# Your objective
Each line in these records that contains "charge" counts once. Give the number only.

# The data
----------------------------------------

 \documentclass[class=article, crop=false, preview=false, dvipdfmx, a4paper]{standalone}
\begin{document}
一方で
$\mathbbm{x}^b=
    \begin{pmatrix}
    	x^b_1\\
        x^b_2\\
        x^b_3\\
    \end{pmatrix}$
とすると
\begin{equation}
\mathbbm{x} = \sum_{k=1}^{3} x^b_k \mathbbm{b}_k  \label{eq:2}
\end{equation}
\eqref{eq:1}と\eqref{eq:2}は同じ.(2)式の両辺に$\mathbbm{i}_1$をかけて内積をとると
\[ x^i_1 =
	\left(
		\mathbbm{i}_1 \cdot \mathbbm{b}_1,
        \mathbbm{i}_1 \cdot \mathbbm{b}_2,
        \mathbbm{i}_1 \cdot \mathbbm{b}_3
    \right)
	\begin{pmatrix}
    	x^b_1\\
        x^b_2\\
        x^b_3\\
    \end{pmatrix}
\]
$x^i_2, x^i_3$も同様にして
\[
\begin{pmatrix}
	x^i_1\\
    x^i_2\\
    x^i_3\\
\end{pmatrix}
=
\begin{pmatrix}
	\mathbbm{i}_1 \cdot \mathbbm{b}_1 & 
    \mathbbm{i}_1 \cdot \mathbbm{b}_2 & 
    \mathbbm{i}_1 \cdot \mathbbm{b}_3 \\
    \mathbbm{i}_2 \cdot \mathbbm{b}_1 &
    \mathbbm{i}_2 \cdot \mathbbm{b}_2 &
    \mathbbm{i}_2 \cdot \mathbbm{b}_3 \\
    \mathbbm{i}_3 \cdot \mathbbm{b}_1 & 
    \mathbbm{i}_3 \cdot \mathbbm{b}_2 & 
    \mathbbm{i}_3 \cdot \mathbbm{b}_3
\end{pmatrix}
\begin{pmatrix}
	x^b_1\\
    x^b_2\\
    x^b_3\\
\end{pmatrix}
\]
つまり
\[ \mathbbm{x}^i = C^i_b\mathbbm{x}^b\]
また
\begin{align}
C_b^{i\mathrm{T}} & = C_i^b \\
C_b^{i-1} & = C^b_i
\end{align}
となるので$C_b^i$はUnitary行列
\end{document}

----------------------------------------

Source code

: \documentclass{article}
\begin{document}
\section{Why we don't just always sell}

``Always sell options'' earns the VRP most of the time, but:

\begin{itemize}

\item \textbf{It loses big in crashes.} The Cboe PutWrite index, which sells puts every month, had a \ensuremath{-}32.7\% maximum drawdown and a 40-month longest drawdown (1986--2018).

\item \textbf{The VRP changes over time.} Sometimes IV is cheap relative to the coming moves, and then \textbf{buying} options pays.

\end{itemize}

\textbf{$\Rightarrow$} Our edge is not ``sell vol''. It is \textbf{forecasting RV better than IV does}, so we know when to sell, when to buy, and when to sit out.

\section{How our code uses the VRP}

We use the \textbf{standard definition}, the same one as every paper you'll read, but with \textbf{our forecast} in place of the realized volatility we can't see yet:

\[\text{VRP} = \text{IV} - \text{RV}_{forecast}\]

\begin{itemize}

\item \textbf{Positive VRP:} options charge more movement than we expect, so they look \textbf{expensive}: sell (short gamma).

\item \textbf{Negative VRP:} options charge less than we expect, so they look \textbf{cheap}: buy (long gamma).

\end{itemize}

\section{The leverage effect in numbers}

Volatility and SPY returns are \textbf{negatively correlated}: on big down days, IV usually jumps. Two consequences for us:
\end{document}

----------------------------------------

# Written response
2